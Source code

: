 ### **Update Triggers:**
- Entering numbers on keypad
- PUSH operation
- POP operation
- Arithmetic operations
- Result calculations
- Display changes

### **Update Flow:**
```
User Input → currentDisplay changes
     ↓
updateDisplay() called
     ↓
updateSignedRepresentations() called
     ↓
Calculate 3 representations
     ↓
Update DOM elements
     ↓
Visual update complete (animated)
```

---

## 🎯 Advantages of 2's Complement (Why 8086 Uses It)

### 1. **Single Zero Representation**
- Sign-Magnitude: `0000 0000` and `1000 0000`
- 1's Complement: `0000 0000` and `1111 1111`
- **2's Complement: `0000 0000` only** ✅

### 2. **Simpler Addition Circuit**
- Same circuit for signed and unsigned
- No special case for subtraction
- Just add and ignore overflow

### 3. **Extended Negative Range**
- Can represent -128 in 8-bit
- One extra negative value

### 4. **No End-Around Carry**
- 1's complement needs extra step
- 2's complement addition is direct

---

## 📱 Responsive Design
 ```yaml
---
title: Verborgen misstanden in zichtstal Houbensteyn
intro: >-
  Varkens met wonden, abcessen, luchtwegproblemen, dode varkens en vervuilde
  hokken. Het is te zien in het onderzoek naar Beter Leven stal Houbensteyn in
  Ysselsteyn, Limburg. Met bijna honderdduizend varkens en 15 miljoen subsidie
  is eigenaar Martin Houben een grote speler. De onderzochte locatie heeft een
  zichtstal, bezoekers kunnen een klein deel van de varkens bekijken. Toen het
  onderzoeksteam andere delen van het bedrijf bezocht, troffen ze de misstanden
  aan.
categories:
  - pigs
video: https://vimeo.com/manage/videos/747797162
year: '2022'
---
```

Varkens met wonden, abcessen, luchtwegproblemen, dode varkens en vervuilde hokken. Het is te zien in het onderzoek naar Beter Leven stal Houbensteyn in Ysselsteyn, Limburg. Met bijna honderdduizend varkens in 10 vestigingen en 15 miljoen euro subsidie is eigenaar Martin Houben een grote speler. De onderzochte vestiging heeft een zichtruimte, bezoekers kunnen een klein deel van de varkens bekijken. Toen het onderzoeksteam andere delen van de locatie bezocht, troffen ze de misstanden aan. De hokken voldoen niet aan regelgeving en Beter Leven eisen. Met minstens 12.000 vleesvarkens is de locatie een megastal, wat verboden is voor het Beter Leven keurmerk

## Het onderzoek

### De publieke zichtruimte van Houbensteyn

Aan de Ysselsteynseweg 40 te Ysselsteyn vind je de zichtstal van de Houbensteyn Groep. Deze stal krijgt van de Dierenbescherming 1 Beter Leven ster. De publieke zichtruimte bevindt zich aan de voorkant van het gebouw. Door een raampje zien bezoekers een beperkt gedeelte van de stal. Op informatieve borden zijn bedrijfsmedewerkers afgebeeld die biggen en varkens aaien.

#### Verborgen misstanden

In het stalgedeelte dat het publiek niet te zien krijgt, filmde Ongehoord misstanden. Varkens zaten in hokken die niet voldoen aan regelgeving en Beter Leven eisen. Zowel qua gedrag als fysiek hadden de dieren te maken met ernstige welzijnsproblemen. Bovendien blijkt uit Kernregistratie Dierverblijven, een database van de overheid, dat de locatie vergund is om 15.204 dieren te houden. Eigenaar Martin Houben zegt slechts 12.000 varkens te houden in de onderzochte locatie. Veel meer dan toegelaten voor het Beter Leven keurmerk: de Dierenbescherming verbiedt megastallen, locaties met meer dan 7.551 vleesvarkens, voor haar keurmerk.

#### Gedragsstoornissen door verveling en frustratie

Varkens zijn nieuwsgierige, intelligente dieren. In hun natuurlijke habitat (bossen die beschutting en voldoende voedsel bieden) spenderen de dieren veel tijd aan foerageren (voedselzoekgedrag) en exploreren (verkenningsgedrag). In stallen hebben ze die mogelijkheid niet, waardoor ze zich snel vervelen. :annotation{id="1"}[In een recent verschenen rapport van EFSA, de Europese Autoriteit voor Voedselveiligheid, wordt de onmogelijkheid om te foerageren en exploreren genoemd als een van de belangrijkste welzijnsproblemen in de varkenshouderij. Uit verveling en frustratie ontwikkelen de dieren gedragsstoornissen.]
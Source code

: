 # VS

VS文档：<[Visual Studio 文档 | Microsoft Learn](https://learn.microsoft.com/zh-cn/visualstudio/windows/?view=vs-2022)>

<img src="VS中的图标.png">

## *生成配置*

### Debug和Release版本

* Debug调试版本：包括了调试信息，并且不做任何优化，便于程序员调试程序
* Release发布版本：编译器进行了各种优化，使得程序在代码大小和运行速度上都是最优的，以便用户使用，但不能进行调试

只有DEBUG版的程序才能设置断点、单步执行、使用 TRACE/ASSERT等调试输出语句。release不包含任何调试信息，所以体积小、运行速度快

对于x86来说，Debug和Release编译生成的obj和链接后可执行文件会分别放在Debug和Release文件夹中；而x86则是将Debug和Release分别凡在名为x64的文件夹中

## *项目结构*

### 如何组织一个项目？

● **Task details**:
Check each line above for the word "bekijken" and copy the ones that have it.

● **Solution to the problem**:
  zichtstal, bezoekers kunnen een klein deel van de varkens bekijken. Toen het
Varkens met wonden, abcessen, luchtwegproblemen, dode varkens en vervuilde hokken. Het is te zien in het onderzoek naar Beter Leven stal Houbensteyn in Ysselsteyn, Limburg. Met bijna honderdduizend varkens in 10 vestigingen en 15 miljoen euro subsidie is eigenaar Martin Houben een grote speler. De onderzochte vestiging heeft een zichtruimte, bezoekers kunnen een klein deel van de varkens bekijken. Toen het onderzoeksteam andere delen van de locatie bezocht, troffen ze de misstanden aan. De hokken voldoen niet aan regelgeving en Beter Leven eisen. Met minstens 12.000 vleesvarkens is de locatie een megastal, wat verboden is voor het Beter Leven keurmerk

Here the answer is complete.